------ SOURCE INFORMATION

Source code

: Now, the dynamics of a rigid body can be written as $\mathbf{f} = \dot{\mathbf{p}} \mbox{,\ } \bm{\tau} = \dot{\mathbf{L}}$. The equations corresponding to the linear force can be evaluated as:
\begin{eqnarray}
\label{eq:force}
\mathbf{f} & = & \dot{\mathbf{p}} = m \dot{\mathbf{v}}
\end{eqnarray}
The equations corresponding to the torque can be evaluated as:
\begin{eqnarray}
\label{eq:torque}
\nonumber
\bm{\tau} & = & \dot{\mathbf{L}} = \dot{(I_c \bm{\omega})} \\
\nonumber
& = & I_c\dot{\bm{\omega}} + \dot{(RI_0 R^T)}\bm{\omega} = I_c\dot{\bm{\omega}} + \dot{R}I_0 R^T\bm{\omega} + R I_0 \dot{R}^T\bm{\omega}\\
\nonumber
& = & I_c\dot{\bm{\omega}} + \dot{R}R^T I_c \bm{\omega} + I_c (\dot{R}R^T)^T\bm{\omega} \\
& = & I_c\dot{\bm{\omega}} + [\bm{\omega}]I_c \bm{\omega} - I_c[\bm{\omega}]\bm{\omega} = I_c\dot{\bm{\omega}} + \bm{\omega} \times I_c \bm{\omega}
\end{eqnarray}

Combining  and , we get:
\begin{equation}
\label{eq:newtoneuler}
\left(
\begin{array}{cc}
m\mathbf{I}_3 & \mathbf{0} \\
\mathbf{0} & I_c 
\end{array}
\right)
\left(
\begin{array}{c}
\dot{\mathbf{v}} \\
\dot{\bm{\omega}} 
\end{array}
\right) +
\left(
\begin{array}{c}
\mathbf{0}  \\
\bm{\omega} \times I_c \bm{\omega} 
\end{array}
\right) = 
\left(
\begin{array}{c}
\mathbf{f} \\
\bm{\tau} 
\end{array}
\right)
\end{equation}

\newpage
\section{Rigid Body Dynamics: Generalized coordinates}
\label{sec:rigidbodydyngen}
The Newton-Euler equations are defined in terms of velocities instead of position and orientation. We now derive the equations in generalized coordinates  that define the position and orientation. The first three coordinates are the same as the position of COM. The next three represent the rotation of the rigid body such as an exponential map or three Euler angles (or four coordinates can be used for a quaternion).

------------

## [EXERCISE]
Find every line in the entries that includes the word "evaluated", then state how many there are and nothing else.

## [SOLUTION TO THIS TASK]
2